▶ _REQUIREMENT_:
For the entries that follow, restate word for word the line containing "of a road \\", the line containing "or rangeland \\", and every line that lies between them.

Items from a dataset:
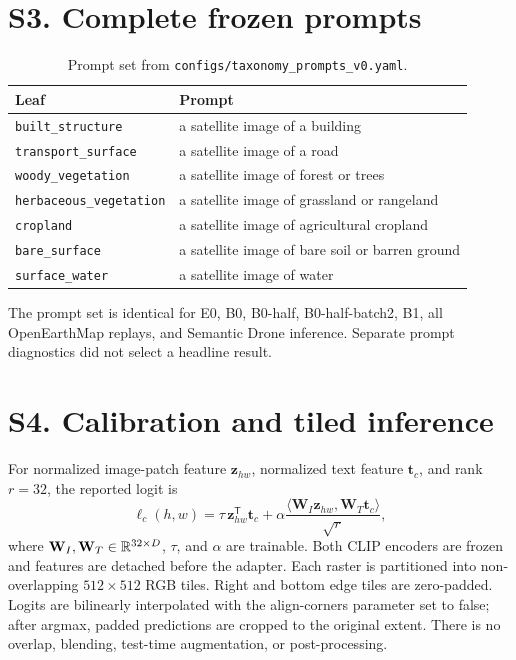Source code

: \section*{S3. Complete frozen prompts}
\begin{table}[H]
\centering
\caption{Prompt set from \texttt{configs/taxonomy\_prompts\_v0.yaml}.}
\begin{tabular}{ll}
\toprule
Leaf & Prompt \\
\midrule
\texttt{built\_structure} & a satellite image of a building \\
\texttt{transport\_surface} & a satellite image of a road \\
\texttt{woody\_vegetation} & a satellite image of forest or trees \\
\texttt{herbaceous\_vegetation} & a satellite image of grassland or rangeland \\
\texttt{cropland} & a satellite image of agricultural cropland \\
\texttt{bare\_surface} & a satellite image of bare soil or barren ground \\
\texttt{surface\_water} & a satellite image of water \\
\bottomrule
\end{tabular}
\end{table}
The prompt set is identical for E0, B0, B0-half, B0-half-batch2, B1, all OpenEarthMap replays, and Semantic Drone inference. Separate prompt diagnostics did not select a headline result.

\section*{S4. Calibration and tiled inference}
For normalized image-patch feature \(\mathbf z_{hw}\), normalized text feature \(\mathbf t_c\), and rank \(r=32\), the reported logit is
\[
\ell_c(h,w)=\tau\,\mathbf z_{hw}^{\mathsf T}\mathbf t_c+
\alpha\frac{\langle\mathbf W_I\mathbf z_{hw},\mathbf W_T\mathbf t_c\rangle}{\sqrt r},
\]
where \(\mathbf W_I,\mathbf W_T\in\R^{32\times D}\), \(\tau\), and \(\alpha\) are trainable. Both CLIP encoders are frozen and features are detached before the adapter. Each raster is partitioned into non-overlapping \(512\times512\) RGB tiles. Right and bottom edge tiles are zero-padded. Logits are bilinearly interpolated with the align-corners parameter set to false; after argmax, padded predictions are cropped to the original extent. There is no overlap, blending, test-time augmentation, or post-processing.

▶ _RESPONSE TO THE EXERCISE_:
\texttt{transport\_surface} & a satellite image of a road \\
\texttt{woody\_vegetation} & a satellite image of forest or trees \\
\texttt{herbaceous\_vegetation} & a satellite image of grassland or rangeland \\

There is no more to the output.